Up to around 5,000 jobs are under threat at Upper Crust and Caffe Ritazza owner SSP amid a shake-up following plunging passengers numbers at railway stations and airports due to the coronavirus pandemic.
The group warned it expects to open only around a fifth of its sites in the UK by the autumn as travel is set to remain at very low levels amid the Covid-19 crisis.
It has launched a consultation on a restructure to “simplify and reshape” the business in the face of the pandemic, which it said could lead to more than half of its 9,000-strong peak season workforce being axed.
The group said head office and UK staff would be affected by the cuts.
Rail union RMT said the “savage” job cuts highlight the need for the Government to step in and help the rail sector and support services amid the coronavirus crisis.
SSP chief executive Simon Smith said: “In the UK the pace of the recovery continues to be slow.
“In response to this, we are now taking further action to protect the business and create the right base from which to rebuild our operations.
“Regrettably, we are starting a collective consultation which will affect our UK colleagues.
“These are extremely difficult decisions, and our main priority will be to conduct the process carefully and fairly.”
SSP has around 570 sites across 130 airport and railway stations in the UK and Ireland, but also has operations in 35 countries worldwide.
It runs travel sites for chains such as Burger King, M&S Simply Food and Starbucks, while it also has its own brands including Millie’s and Upper Crust.
The firm has so far not launched any “material” restructuring in its other global operations, as it believes there will be a faster bounce back outside the UK.
SSP has seen sales almost entirely wiped out in April and May, down around 95% and, despite a slight recovery in June, revenues were still around 90% lower last month.

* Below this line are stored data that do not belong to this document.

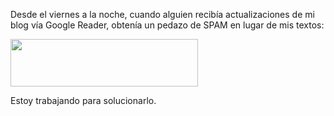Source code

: <html><body><p>Desde el viernes a la noche, cuando alguien recibía actualizaciones de mi blog vía Google Reader, obtenía un pedazo de SPAM en lugar de mis textos:



<a href="/wp-content/uploads/2009/06/pantallazo-reader.png"><img class="aligncenter size-medium wp-image-1667" title="pantallazo-reader" src="/wp-content/uploads/2009/06/pantallazo-reader-300x76.png" alt="" width="300" height="76"></a>



Estoy trabajando para solucionarlo.</p></body></html>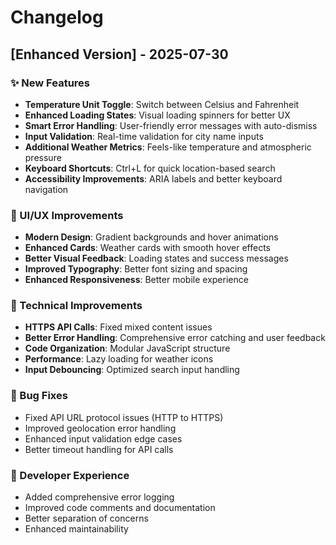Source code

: # Changelog

## [Enhanced Version] - 2025-07-30

### ✨ New Features
- **Temperature Unit Toggle**: Switch between Celsius and Fahrenheit
- **Enhanced Loading States**: Visual loading spinners for better UX
- **Smart Error Handling**: User-friendly error messages with auto-dismiss
- **Input Validation**: Real-time validation for city name inputs
- **Additional Weather Metrics**: Feels-like temperature and atmospheric pressure
- **Keyboard Shortcuts**: Ctrl+L for quick location-based search
- **Accessibility Improvements**: ARIA labels and better keyboard navigation

### 🎨 UI/UX Improvements
- **Modern Design**: Gradient backgrounds and hover animations
- **Enhanced Cards**: Weather cards with smooth hover effects
- **Better Visual Feedback**: Loading states and success messages
- **Improved Typography**: Better font sizing and spacing
- **Enhanced Responsiveness**: Better mobile experience

### 🔧 Technical Improvements
- **HTTPS API Calls**: Fixed mixed content issues
- **Better Error Handling**: Comprehensive error catching and user feedback
- **Code Organization**: Modular JavaScript structure
- **Performance**: Lazy loading for weather icons
- **Input Debouncing**: Optimized search input handling

### 🐛 Bug Fixes
- Fixed API URL protocol issues (HTTP to HTTPS)
- Improved geolocation error handling
- Enhanced input validation edge cases
- Better timeout handling for API calls

### 🚀 Developer Experience
- Added comprehensive error logging
- Improved code comments and documentation
- Better separation of concerns
- Enhanced maintainability
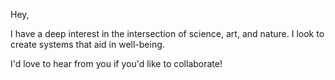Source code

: Hey,

I have a deep interest in the intersection of science, art, and nature. I look to create systems that aid in well-being.

I'd love to hear from you if you'd like to collaborate!
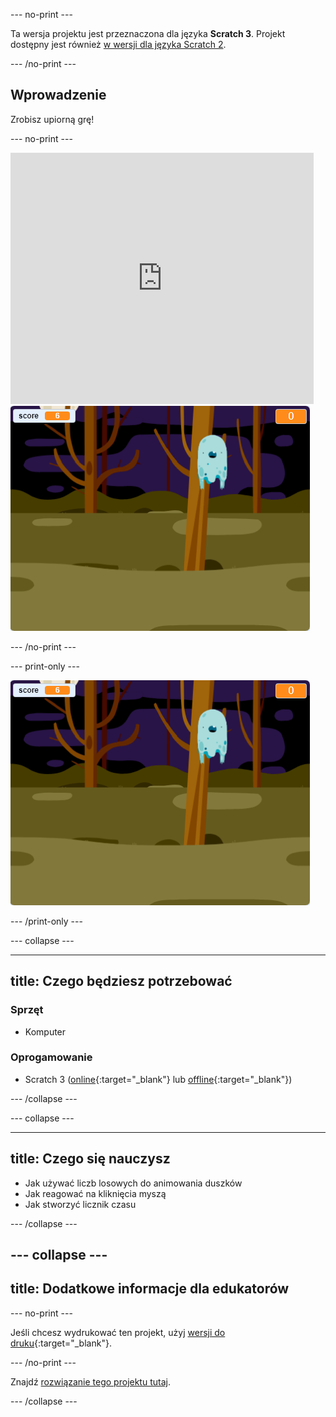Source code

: \--- no-print \---

Ta wersja projektu jest przeznaczona dla języka **Scratch 3**. Projekt dostępny jest również [w wersji dla języka Scratch 2](https://projects.raspberrypi.org/en/projects/ghostbusters-scratch2).

\--- /no-print \---

## Wprowadzenie

Zrobisz upiorną grę!

\--- no-print \---

<div class="scratch-preview">
  <iframe allowtransparency="true" width="485" height="402" src="https://scratch.mit.edu/projects/embed/276874679/?autostart=false" frameborder="0" scrolling="no"></iframe>
  <img src="images/showcase-static.png">
</div>

\--- /no-print \---

\--- print-only \---

![showcase](images/showcase-static.png)

\--- /print-only \---

\--- collapse \---

* * *

## title: Czego będziesz potrzebować

### Sprzęt

+ Komputer

### Oprogamowanie

+ Scratch 3 ([online](http://rpf.io/scratchon){:target="_blank"} lub [offline](http://rpf.io/scratchoff){:target="_blank"})

\--- /collapse \---

\--- collapse \---

* * *

## title: Czego się nauczysz

+ Jak używać liczb losowych do animowania duszków
+ Jak reagować na kliknięcia myszą
+ Jak stworzyć licznik czasu

\--- /collapse \---

## \--- collapse \---

## title: Dodatkowe informacje dla edukatorów

\--- no-print \---

Jeśli chcesz wydrukować ten projekt, użyj [wersji do druku](https://projects.raspberrypi.org/en/projects/ghostbusters/print){:target="_blank"}.

\--- /no-print \---

Znajdź [rozwiązanie tego projektu tutaj](http://rpf.io/p/en/ghostbusters-get).

\--- /collapse \---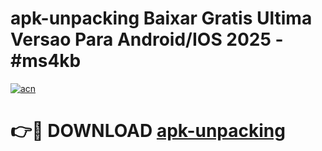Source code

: # apk-unpacking Baixar Gratis Ultima Versao Para Android/IOS 2025 - #ms4kb

[![acn](https://github.com/user-attachments/assets/0f9c940e-d8b0-45ae-aac7-cd30a18b3e1c)](https://app.mediaupload.pro/?title=apk-unpacking&ref=15F)

# 👉🔴 DOWNLOAD [apk-unpacking](https://app.mediaupload.pro/?title=apk-unpacking&ref=15F)
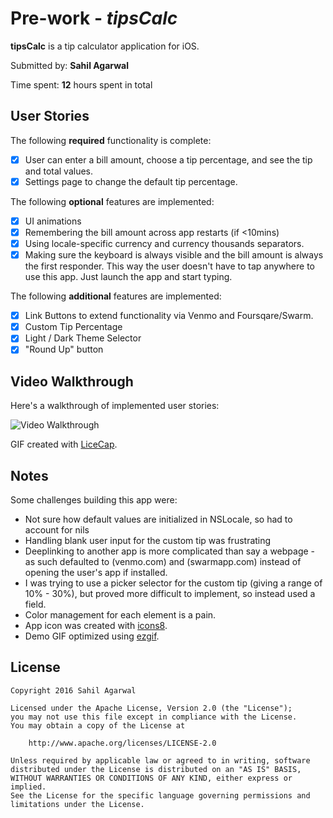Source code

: # Pre-work - *tipsCalc*

**tipsCalc** is a tip calculator application for iOS.

Submitted by: **Sahil Agarwal**

Time spent: **12** hours spent in total

## User Stories

The following **required** functionality is complete:

* [x] User can enter a bill amount, choose a tip percentage, and see the tip and total values.
* [x] Settings page to change the default tip percentage.

The following **optional** features are implemented:
* [x] UI animations
* [x] Remembering the bill amount across app restarts (if <10mins)
* [x] Using locale-specific currency and currency thousands separators.
* [x] Making sure the keyboard is always visible and the bill amount is always the first responder. This way the user doesn't have to tap anywhere to use this app. Just launch the app and start typing.

The following **additional** features are implemented:

- [x] Link Buttons to extend functionality via Venmo and Foursqare/Swarm.
- [x] Custom Tip Percentage
- [x] Light / Dark Theme Selector
- [x] "Round Up" button

## Video Walkthrough 

Here's a walkthrough of implemented user stories:

<img src='http://i.imgur.com/wwDr3hu.gif' title='Video Walkthrough' width='' alt='Video Walkthrough' />

GIF created with [LiceCap](http://www.cockos.com/licecap/).

## Notes

Some challenges building this app were:
* Not sure how default values are initialized in NSLocale, so had to account for nils
* Handling blank user input for the custom tip was frustrating
* Deeplinking to another app is more complicated than say a webpage - as such defaulted to (venmo.com) and (swarmapp.com) instead of opening the user's app if installed.
* I was trying to use a picker selector for the custom tip (giving a range of 10% - 30%), but proved more difficult to implement, so instead used a field.
* Color management for each element is a pain.
* App icon was created with [icons8](https://icons8.com/web-app/for/ios7/money).
* Demo GIF optimized using [ezgif](http://ezgif.com/).

## License

    Copyright 2016 Sahil Agarwal

    Licensed under the Apache License, Version 2.0 (the "License");
    you may not use this file except in compliance with the License.
    You may obtain a copy of the License at

        http://www.apache.org/licenses/LICENSE-2.0

    Unless required by applicable law or agreed to in writing, software
    distributed under the License is distributed on an "AS IS" BASIS,
    WITHOUT WARRANTIES OR CONDITIONS OF ANY KIND, either express or implied.
    See the License for the specific language governing permissions and
    limitations under the License.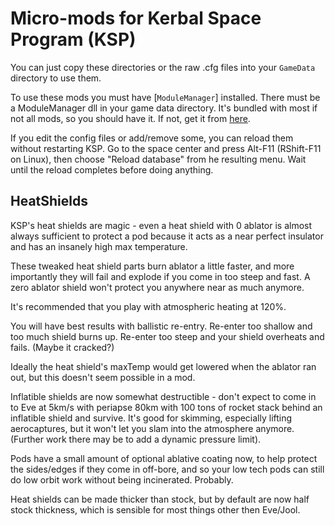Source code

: # Micro-mods for Kerbal Space Program (KSP)

You can just copy these directories or the raw .cfg files into your `GameData`
directory to use them.

To use these mods you must have [`ModuleManager`] installed. There must be a
ModuleManager dll in your game data directory. It's bundled with most if not all
mods, so you should have it. If not, get it from
[here](https://forum.kerbalspaceprogram.com/index.php?/topic/50533-141-module-manager-307-may-5th-2018-its-dangerous-to-go-alone-take-those-cats-with-you/).

If you edit the config files or add/remove some, you can reload them without
restarting KSP. Go to the space center and press Alt-F11 (RShift-F11 on Linux),
then choose "Reload database" from he resulting menu. Wait until the reload
completes before doing anything.

## HeatShields

KSP's heat shields are magic - even a heat shield with 0 ablator is almost
always sufficient to protect a pod because it acts as a near perfect insulator and
has an insanely high max temperature.

These tweaked heat shield parts burn ablator a little faster, and more
importantly they will fail and explode if you come in too steep and fast. A
zero ablator shield won't protect you anywhere near as much anymore.

It's recommended that you play with atmospheric heating at 120%.

You will have best results with ballistic re-entry. Re-enter too shallow and
too much shield burns up. Re-enter too steep and your shield overheats and
fails. (Maybe it cracked?)

Ideally the heat shield's maxTemp would get lowered when the ablator ran out,
but this doesn't seem possible in a mod.

Inflatible shields are now somewhat destructible - don't expect to come in to
Eve at 5km/s with periapse 80km with 100 tons of rocket stack behind an
inflatible shield and survive. It's good for skimming, especially lifting
aerocaptures, but it won't let you slam into the atmosphere anymore. (Further
work there may be to add a dynamic pressure limit).

Pods have a small amount of optional ablative coating now, to help protect the
sides/edges if they come in off-bore, and so your low tech pods can still do
low orbit work without being incinerated. Probably.

Heat shields can be made thicker than stock, but by default are now half stock
thickness, which is sensible for most things other then Eve/Jool.
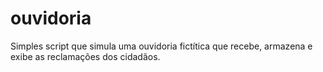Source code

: # ouvidoria
Simples script que simula uma ouvidoria fictítica que recebe, armazena e exibe as reclamações dos cidadãos.
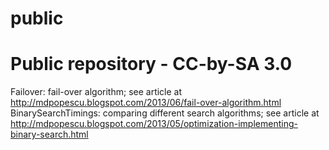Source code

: public
======

Public repository - CC-by-SA 3.0
======

Failover: fail-over algorithm; see article at http://mdpopescu.blogspot.com/2013/06/fail-over-algorithm.html
BinarySearchTimings: comparing different search algorithms; see article at http://mdpopescu.blogspot.com/2013/05/optimization-implementing-binary-search.html
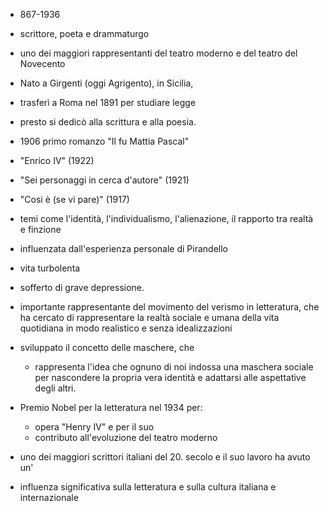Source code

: - 867-1936
- scrittore, poeta e drammaturgo
- uno dei maggiori rappresentanti del teatro moderno e del teatro del Novecento
- Nato a Girgenti (oggi Agrigento), in Sicilia, 
- trasferì a Roma nel 1891 per studiare legge
- presto si dedicò alla scrittura e alla poesia.  
- 1906 primo romanzo "Il fu Mattia Pascal"

- "Enrico IV" (1922) 
- "Sei personaggi in cerca d'autore" (1921)
- "Cosi è (se vi pare)" (1917)
- temi come l'identità, l'individualismo, l'alienazione, il rapporto tra realtà e finzione
- influenzata dall'esperienza personale di Pirandello
- vita turbolenta 
- sofferto di grave depressione.

- importante rappresentante del movimento del verismo in letteratura, che ha cercato di rappresentare la realtà sociale e umana della vita quotidiana in modo realistico e senza idealizzazioni
- sviluppato il concetto delle maschere, che 
	- rappresenta l'idea che ognuno di noi indossa una maschera sociale per nascondere la propria vera identità e adattarsi alle aspettative degli altri.

- Premio Nobel per la letteratura nel 1934 per:
	- opera "Henry IV" e per il suo 
	- contributo all'evoluzione del teatro moderno
- uno dei maggiori scrittori italiani del 20. secolo e il suo lavoro ha avuto un'
- influenza significativa sulla letteratura e sulla cultura italiana e internazionale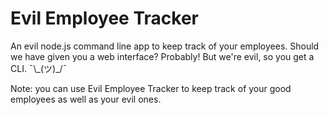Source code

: # Evil Employee Tracker
An evil node.js command line app to keep track of your employees. Should we have given you a web interface? Probably! But we're evil, so you get a CLI. ¯\\\_(ツ)\_/¯

Note: you can use Evil Employee Tracker to keep track of your good employees as well as your evil ones.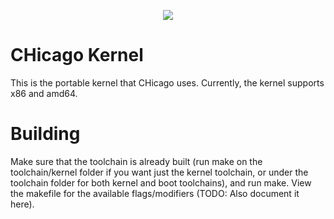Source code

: <p align=center>
	<a href="https://www.codacy.com/manual/CHOSTeam/CHicago-Kernel?utm_source=github.com&amp;utm_medium=referral&amp;utm_content=CHOSTeam/CHicago-Kernel&amp;utm_campaign=Badge_Grade"><img src="https://app.codacy.com/project/badge/Grade/7aaacd97d3fb4dc983105849412666ef"></a>
</p>

# CHicago Kernel

This is the portable kernel that CHicago uses. Currently, the kernel supports x86 and amd64.

# Building

Make sure that the toolchain is already built (run make on the toolchain/kernel folder if you want just the kernel toolchain, or under the toolchain folder for both kernel and boot toolchains), and run make.
View the makefile for the available flags/modifiers (TODO: Also document it here).
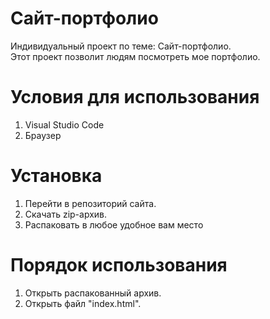 # Сайт-портфолио
 Индивидуальный проект по теме: Сайт-портфолио.
 <br>Этот проект позволит людям посмотреть мое портфолио.

# Условия для использования
1. Visual Studio Code
2. Браузер




# Установка
1. Перейти в репозиторий сайта.
2. Скачать zip-архив.
3. Распаковать в любое удобное вам место

# Порядок использования
1. Открыть распакованный архив.
2. Открыть файл "index.html".
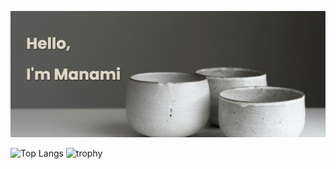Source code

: <!-- TOP BANNER IMAGE -->
[![MasterHead](https://github.com/manami-n/manami-n/blob/main/banner.png)](https://github.com/manami-n/)
<!-- CHARTS AND TROPHIES -->
<div align="left"> 
  <img alt="Top Langs" height="300px" src="https://github-readme-stats.vercel.app/api/top-langs/?username=manami-n&layout=donut&theme=calm" />
  <img alt="trophy" height="300px" src="https://github-profile-trophy.vercel.app/?username=manami-n&theme=oldie&row=2&column=2&no-frame=true" />
</div>


<!--
**manami-n/manami-n** is a ✨ _special_ ✨ repository because its `README.md` (this file) appears on your GitHub profile.

Here are some ideas to get you started:

- 🔭 I’m currently working on ...
- 🌱 I’m currently learning ...
- 👯 I’m looking to collaborate on ...
- 🤔 I’m looking for help with ...
- 💬 Ask me about ...
- 📫 How to reach me: ...
- 😄 Pronouns: ...
- ⚡ Fun fact: ...
-->
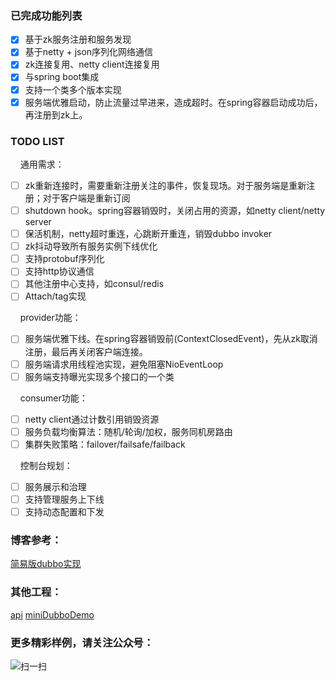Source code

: ### 已完成功能列表
- [x] 基于zk服务注册和服务发现
- [x] 基于netty + json序列化网络通信
- [x] zk连接复用、netty client连接复用
- [x] 与spring boot集成
- [x] 支持一个类多个版本实现
- [x] 服务端优雅启动，防止流量过早进来，造成超时。在spring容器启动成功后，再注册到zk上。

### TODO LIST
&nbsp;&nbsp;&nbsp;&nbsp;通用需求：
- [ ] zk重新连接时，需要重新注册关注的事件，恢复现场。对于服务端是重新注册；对于客户端是重新订阅
- [ ] shutdown hook。spring容器销毁时，关闭占用的资源，如netty client/netty server
- [ ] 保活机制，netty超时重连，心跳断开重连，销毁dubbo invoker
- [ ] zk抖动导致所有服务实例下线优化
- [ ] 支持protobuf序列化
- [ ] 支持http协议通信
- [ ] 其他注册中心支持，如consul/redis
- [ ] Attach/tag实现

&nbsp;&nbsp;&nbsp;&nbsp;provider功能：
- [ ] 服务端优雅下线。在spring容器销毁前(ContextClosedEvent)，先从zk取消注册，最后再关闭客户端连接。
- [ ] 服务端请求用线程池实现，避免阻塞NioEventLoop
- [ ] 服务端支持曝光实现多个接口的一个类

&nbsp;&nbsp;&nbsp;&nbsp;consumer功能：
- [ ] netty client通过计数引用销毁资源
- [ ] 服务负载均衡算法：随机/轮询/加权，服务同机房路由
- [ ] 集群失败策略：failover/failsafe/failback

&nbsp;&nbsp;&nbsp;&nbsp;控制台规划：
- [ ] 服务展示和治理
- [ ] 支持管理服务上下线
- [ ] 支持动态配置和下发

### 博客参考：
[简易版dubbo实现](https://blog.csdn.net/ac_dao_di/article/details/121445493)

### 其他工程：
[api](https://github.com/jessin20161124/api)
[miniDubboDemo](https://github.com/jessin20161124/miniDubboDemo)

### 更多精彩样例，请关注公众号：
![扫一扫](https://img-blog.csdnimg.cn/e021faa547534e0080356b65d995b6f8.png?x-oss-process=image/watermark,type_ZHJvaWRzYW5zZmFsbGJhY2s,shadow_50,text_Q1NETiBAYWNfZGFvX2Rp,size_20,color_FFFFFF,t_70,g_se,x_16#pic_center)


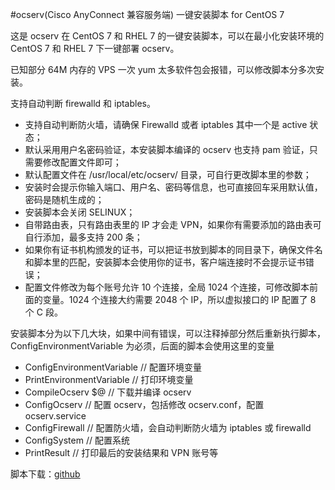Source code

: #ocserv(Cisco AnyConnect 兼容服务端) 一键安装脚本 for CentOS 7

这是 ocserv 在 CentOS 7 和 RHEL 7 的一键安装脚本，可以在最小化安装环境的 CentOS 7 和 RHEL 7 下一键部署 ocserv。
  
已知部分 64M 内存的 VPS 一次 yum 太多软件包会报错，可以修改脚本分多次安装。
  
支持自动判断 firewalld 和 iptables。

  * 支持自动判断防火墙，请确保 Firewalld 或者 iptables 其中一个是 active 状态；
  * 默认采用用户名密码验证，本安装脚本编译的 ocserv 也支持 pam 验证，只需要修改配置文件即可；
  * 默认配置文件在 /usr/local/etc/ocserv/ 目录，可自行更改脚本里的参数；
  * 安装时会提示你输入端口、用户名、密码等信息，也可直接回车采用默认值，密码是随机生成的；
  * 安装脚本会关闭 SELINUX；
  * 自带路由表，只有路由表里的 IP 才会走 VPN，如果你有需要添加的路由表可自行添加，最多支持 200 条；
  * 如果你有证书机构颁发的证书，可以把证书放到脚本的同目录下，确保文件名和脚本里的匹配，安装脚本会使用你的证书，客户端连接时不会提示证书错误；
  * 配置文件修改为每个账号允许 10 个连接，全局 1024 个连接，可修改脚本前面的变量。1024 个连接大约需要 2048 个 IP，所以虚拟接口的 IP 配置了 8 个 C 段。

安装脚本分为以下几大块，如果中间有错误，可以注释掉部分然后重新执行脚本，ConfigEnvironmentVariable 为必须，后面的脚本会使用这里的变量

  * ConfigEnvironmentVariable // 配置环境变量
  * PrintEnvironmentVariable // 打印环境变量
  * CompileOcserv $@ // 下载并编译 ocserv
  * ConfigOcserv // 配置 ocserv，包括修改 ocserv.conf，配置 ocserv.service
  * ConfigFirewall // 配置防火墙，会自动判断防火墙为 iptables 或 firewalld
  * ConfigSystem // 配置系统
  * PrintResult // 打印最后的安装结果和 VPN 账号等

脚本下载：[github](https://github.com/travislee8964/Ocserv-install-script-for-CentOS-RHEL-7)


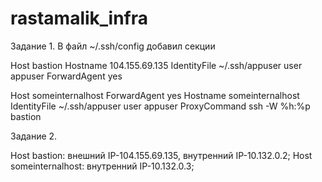 # rastamalik_infra
Задание 1.
В файл ~/.ssh/config добавил секции


Host bastion
Hostname 104.155.69.135 
IdentityFile ~/.ssh/appuser
user appuser
ForwardAgent yes


Host someinternalhost
ForwardAgent yes
Hostname someinternalhost
IdentityFile ~/.ssh/appuser
user appuser
ProxyCommand ssh -W %h:%p bastion

Задание 2.

Host bastion:  внешний IP-104.155.69.135, внутренний IP-10.132.0.2;
Host someinternalhost: внутренний IP-10.132.0.3;

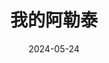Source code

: ---
layout: movie-review
title: 我的阿勒泰
description: >
  点开前以为是无聊的边疆异性恋爱情故事，没想到还挺惊喜的。
category: 剧集
img: assets/img/movie/2024/wo_de_a_le_tai.webp
star: 5
date: 2024-05-24
---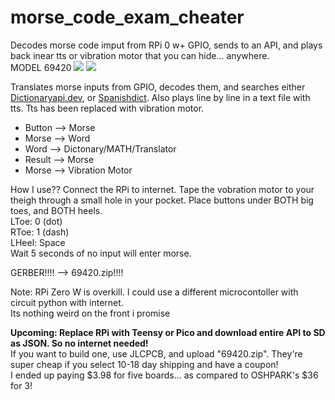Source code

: # morse_code_exam_cheater
Decodes morse code imput from RPi 0 w+ GPIO, sends to an API, and plays back inear tts or vibration motor that you can hide... anywhere.<br>
MODEL 69420
<img src="https://raw.githubusercontent.com/E-Krabs/morse_code_exam_cheater/main/~3D_dark_front.png"></img>
<img src="https://raw.githubusercontent.com/E-Krabs/morse_code_exam_cheater/main/~3D_dark_back.png"></img>

Translates morse inputs from GPIO, decodes them, and searches either <a href="https://api.dictionaryapi.dev">Dictionaryapi.dev</a>, or <a href="https://spanishdict.com">Spanishdict</a>.
Also plays line by line in a text file with tts. Tts has been replaced with vibration motor.

<ul>
  <li>Button --> Morse</li>
  <li>Morse --> Word</li>
  <li>Word --> Dictonary/MATH/Translator</li>
  <li>Result --> Morse</li>
  <li>Morse --> Vibration Motor</li>
</ul>

How I use??
Connect the RPi to internet. Tape the vobration motor to your theigh through a small hole in your pocket. Place buttons under BOTH big toes, and BOTH heels. <br>
LToe: 0 (dot)<br>
RToe: 1 (dash)<br>
LHeel: Space<br>
Wait 5 seconds of no input will enter morse.

GERBER!!!! --> 69420.zip!!!!

Note: RPi Zero W is overkill. I could use a different microcontoller with circuit python with internet.<br>
Its nothing weird on the front i promise<br>

<b>Upcoming: Replace RPi with Teensy or Pico and download entire API to SD as JSON. So no internet needed!</b><br>
If you want to build one, use JLCPCB, and upload "69420.zip". They're super cheap if you select 10-18 day shipping and have a coupon!<br>
I ended up paying $3.98 for five boards... as compared to OSHPARK's $36 for 3!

It recently warned over operating losses of up to £250 million for the second half of its financial year.
The firm said despite some tentative signs of a recovery in the travel sector, rail passenger numbers still remain around 85% lower than a year earlier and the air sector has stayed largely closed until recently.
It believes that short-haul air travel may see a limited pick-up in July thanks to so-called air bridges between countries over the summer holiday season, but it does not expect a meaningful pick-up in airport and train passenger numbers.
Mr Smith said: “The objective of the action that we are proposing today is to ensure that we manage through this pandemic, rebuild our business as demand recovers and, in time, deliver long term sustainable growth for the benefit of all our stakeholders.”
He added the group will keep open the possibility of opening more sites if it sees sales improve over the summer.
Mick Lynch, assistant general secretary at rail union RMT, said the “savage job cuts shows that support services across the rail industry are facing a real crisis in the months ahead which will hammer both the workforce and those who rely on their facilities if the Government doesn’t intervene as the lockdown eases”.